= Allan Walsh (Australian politician) =

Australian politician

Allan Peter Walsh (13 August 1940 - 17 September 2013) was an Australian politician. He was the Labor member for Maitland in the New South Wales Legislative Assembly from 1981 to 1991.

Born in Maitland, Walsh attended Manly Boys' High School and Sydney Technical College before receiving a Bachelor of Arts form the University of Newcastle and a Diploma of Education from the Newcastle College of Advanced Education. He served as a fighter pilot in the RAAF 1962-70, and was then a teacher at Newcastle and Maitland Technical College. On 3 September 1966 he married Marcia, with whom he had two children.
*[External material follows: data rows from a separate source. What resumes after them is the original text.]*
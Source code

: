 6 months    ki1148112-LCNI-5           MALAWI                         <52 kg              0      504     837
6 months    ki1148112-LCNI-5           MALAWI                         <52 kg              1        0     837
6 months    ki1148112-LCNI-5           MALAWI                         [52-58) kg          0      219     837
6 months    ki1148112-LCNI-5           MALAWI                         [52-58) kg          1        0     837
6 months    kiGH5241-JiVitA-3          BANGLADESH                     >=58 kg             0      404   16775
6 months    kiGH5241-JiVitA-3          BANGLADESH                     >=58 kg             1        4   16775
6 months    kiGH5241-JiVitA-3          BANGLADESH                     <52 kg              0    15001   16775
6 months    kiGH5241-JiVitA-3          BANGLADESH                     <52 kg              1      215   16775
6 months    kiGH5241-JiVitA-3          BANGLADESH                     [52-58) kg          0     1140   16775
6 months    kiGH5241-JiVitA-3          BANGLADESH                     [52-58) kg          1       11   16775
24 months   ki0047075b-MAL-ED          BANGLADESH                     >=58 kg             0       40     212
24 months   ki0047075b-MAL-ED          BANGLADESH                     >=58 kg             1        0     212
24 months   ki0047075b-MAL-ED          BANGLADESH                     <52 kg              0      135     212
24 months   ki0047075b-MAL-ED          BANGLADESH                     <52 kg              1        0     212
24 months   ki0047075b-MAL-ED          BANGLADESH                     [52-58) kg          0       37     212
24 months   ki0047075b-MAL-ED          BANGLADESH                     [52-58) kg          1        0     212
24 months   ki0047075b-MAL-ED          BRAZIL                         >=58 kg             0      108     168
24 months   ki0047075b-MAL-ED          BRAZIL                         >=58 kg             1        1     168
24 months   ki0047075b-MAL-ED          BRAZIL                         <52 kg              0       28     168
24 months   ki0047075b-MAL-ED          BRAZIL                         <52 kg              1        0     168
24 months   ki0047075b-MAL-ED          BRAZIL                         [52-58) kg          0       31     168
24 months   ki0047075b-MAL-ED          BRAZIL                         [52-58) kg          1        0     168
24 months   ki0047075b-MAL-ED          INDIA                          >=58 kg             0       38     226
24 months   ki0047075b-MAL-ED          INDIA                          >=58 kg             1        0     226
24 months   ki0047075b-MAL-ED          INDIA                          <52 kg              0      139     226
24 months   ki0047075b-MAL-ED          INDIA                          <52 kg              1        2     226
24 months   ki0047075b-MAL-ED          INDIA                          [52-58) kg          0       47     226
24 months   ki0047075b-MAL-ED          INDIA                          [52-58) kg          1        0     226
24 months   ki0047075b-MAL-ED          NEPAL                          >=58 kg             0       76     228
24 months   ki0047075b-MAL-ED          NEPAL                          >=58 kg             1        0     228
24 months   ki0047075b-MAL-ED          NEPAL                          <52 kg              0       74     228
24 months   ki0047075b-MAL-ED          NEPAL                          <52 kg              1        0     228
In 1981, when the local state Liberal MP for Maitland resigned, Walsh was selected as the Labor candidate to contest the by-election. He was narrowly defeated by the Liberal candidate Peter Toms. However, the 1981 redistribution made Maitland a solid Labor seat and Walsh easily defeated Toms in the state election later the same year. He was nearly defeated in 1988, surviving by 444 votes, and when the 1991 redistribution gave the seat a 7.4% Liberal margin, Walsh retired from politics.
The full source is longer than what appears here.